ROD 010713


Monday, 07Jan13


Met-Con Monday

30 seconds work /15 seconds recovery stay on exercise  for 6 rounds ~ 1 minute rest in between rounds.

  • KB Single Arm Rows (switch after 3 rounds r/l)
  • KB Swings
  • DB Goblet Squats
  • DB T-Stab Push-ups
  • DB Thrusters
Let’s work hard. Use moderate to heavy weight. Push Yourself and get “Stronger than Yesterday”.



Weight: Is it really just a number?

So you step on the scale – you know your weight. But, what is that actually telling you? How important is that number?

Weight is one tool that we can use to assess overall health, but unfortunately, it too often carries way more, er, weight than that. The number of the scale can be the difference between a good day and a bad day, if we feel pretty or not or if we “deserve” this or that. Yikes!

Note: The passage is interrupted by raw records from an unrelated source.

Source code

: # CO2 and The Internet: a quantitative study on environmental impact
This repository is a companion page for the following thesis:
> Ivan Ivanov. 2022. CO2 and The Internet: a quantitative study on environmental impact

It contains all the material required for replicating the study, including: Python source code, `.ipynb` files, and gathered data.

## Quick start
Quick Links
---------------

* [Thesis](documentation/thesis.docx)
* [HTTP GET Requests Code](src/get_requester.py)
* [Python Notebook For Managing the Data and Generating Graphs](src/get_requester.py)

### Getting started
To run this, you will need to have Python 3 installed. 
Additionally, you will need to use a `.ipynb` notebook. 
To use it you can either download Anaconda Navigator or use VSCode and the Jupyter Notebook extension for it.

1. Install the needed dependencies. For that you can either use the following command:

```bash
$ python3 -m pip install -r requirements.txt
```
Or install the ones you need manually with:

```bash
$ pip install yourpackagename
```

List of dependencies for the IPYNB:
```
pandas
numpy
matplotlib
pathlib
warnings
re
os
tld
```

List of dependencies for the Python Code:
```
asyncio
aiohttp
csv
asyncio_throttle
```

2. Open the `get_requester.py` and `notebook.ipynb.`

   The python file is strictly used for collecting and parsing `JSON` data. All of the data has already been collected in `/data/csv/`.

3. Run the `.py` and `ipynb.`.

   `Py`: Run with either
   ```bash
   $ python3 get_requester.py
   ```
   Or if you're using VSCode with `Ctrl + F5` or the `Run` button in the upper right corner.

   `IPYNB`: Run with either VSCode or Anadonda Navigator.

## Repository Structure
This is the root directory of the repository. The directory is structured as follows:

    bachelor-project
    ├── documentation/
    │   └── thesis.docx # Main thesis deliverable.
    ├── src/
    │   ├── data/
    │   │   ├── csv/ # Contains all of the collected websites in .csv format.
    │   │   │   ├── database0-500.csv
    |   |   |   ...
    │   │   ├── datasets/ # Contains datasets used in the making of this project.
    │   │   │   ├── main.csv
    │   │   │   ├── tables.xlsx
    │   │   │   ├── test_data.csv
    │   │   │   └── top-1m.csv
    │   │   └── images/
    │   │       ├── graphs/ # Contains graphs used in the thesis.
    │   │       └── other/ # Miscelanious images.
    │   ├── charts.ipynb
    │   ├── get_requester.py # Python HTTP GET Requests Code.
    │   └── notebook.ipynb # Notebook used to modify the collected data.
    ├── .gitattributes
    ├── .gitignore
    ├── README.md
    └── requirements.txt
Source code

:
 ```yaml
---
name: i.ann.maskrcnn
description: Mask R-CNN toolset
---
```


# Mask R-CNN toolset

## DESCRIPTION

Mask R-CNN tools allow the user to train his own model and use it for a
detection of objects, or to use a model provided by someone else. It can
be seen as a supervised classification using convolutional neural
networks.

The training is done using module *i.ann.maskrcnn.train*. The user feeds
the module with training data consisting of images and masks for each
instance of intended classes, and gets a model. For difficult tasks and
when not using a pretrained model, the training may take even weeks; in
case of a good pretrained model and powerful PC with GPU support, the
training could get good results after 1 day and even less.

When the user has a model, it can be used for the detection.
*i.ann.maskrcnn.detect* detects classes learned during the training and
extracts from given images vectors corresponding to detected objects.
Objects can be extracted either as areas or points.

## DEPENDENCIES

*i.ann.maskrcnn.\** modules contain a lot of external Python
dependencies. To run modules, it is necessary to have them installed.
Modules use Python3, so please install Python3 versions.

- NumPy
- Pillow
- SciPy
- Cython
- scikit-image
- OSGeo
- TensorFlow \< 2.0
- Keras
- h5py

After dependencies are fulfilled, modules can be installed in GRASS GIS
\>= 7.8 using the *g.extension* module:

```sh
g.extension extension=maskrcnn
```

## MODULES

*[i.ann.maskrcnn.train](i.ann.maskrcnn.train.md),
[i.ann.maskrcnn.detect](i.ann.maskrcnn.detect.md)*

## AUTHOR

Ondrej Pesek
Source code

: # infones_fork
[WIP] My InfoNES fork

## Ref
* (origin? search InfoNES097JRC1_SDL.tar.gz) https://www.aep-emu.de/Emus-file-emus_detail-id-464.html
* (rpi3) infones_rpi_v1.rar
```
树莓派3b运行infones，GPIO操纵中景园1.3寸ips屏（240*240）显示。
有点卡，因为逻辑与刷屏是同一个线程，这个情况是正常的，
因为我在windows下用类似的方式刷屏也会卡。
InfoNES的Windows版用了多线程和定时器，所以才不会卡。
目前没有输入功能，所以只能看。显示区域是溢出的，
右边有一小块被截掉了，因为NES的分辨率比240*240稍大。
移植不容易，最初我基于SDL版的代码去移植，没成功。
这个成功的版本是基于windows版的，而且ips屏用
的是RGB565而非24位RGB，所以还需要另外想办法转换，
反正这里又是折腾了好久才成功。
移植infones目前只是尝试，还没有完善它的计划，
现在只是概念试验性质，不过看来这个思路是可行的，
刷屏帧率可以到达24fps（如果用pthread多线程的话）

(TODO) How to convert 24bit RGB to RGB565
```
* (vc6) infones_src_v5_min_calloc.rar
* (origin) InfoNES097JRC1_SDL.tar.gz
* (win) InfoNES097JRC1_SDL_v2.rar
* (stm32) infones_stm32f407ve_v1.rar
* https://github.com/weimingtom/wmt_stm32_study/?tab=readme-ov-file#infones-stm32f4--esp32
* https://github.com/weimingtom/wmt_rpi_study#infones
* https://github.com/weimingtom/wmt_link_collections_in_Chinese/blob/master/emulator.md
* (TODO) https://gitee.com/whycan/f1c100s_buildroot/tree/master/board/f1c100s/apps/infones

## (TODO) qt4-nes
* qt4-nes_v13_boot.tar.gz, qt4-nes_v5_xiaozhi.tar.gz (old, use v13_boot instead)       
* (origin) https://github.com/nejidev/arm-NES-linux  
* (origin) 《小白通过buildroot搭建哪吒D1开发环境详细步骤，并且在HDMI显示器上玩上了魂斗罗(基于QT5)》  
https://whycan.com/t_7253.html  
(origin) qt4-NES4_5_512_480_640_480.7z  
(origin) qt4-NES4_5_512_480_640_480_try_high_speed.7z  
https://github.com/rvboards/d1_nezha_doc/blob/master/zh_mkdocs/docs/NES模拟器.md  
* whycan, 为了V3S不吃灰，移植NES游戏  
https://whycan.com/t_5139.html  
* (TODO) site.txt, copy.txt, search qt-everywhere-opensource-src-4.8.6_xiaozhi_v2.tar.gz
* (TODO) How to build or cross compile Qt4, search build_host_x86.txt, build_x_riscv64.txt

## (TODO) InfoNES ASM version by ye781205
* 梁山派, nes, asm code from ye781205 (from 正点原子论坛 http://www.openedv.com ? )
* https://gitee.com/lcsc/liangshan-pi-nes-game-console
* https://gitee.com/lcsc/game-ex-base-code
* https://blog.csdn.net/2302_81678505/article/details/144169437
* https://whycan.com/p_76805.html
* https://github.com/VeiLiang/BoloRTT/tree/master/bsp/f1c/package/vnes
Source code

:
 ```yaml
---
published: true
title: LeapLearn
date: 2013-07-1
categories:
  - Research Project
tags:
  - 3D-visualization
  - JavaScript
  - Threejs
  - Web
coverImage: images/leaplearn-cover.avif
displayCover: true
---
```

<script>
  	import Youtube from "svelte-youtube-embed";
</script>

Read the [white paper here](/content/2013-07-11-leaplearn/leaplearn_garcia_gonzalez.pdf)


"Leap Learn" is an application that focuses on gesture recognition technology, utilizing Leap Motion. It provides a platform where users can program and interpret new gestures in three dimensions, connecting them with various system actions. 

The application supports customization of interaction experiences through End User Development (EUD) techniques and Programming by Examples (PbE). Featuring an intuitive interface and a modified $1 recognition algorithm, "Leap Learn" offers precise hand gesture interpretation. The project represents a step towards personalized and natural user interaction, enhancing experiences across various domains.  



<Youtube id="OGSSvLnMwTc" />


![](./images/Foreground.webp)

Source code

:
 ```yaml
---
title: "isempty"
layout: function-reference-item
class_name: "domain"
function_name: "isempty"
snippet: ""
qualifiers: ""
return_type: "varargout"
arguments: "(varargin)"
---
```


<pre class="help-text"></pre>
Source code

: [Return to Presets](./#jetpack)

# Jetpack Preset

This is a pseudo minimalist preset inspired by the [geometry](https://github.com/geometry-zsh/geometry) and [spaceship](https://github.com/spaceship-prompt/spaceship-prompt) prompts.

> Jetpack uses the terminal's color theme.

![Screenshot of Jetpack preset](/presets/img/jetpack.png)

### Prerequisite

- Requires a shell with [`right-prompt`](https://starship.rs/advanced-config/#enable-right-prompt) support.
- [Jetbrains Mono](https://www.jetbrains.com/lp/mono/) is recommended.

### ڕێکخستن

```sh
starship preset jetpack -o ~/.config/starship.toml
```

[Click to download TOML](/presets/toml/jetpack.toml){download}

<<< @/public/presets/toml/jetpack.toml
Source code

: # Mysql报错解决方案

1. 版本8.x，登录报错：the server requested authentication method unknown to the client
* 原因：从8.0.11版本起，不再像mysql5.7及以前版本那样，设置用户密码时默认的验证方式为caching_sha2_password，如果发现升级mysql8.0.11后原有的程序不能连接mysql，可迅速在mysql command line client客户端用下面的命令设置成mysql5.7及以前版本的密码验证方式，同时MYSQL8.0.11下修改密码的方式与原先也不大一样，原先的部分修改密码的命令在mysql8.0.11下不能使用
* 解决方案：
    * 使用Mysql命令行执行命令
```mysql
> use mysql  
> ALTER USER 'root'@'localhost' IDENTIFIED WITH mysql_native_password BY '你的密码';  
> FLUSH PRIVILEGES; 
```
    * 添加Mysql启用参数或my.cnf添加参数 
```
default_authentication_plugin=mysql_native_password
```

Our body consists of several kinds of tissues – our bones, our muscles, blood, food being digested and yes, fat. We do need some as an energy reservoir (in case McDonalds and the grocery store actually close) and some to cushion our organs, but for many Americans, we could stand to have less.

Based on our weight and height, we can calculate your BMI. BMI does not assess body composition – how much fat you have relative to muscle and bone. BMI is simply total weight as compared to height. That gives us a rough idea as to our weight status – too high, too low, or just right?

BMI is not perfect – and its ranges don’t suit everyone. The ranges may be too high for some Asian folks as their frames are often more petite. It also is skewed for athletes as they often have much more muscle tissue. I am a biker and have always been very strong. For my height of 5’5 my weight of 148# my BMI is nearly overweight. While I have never been a good swimmer (don’t float too well), I am really good at carrying heavy stuff, I usually wear a size 6 and can bike for many miles miles. I can also repel bicycles.Why confess my weight? I’m tired of worrying about it – and I think we do worry way too much about it.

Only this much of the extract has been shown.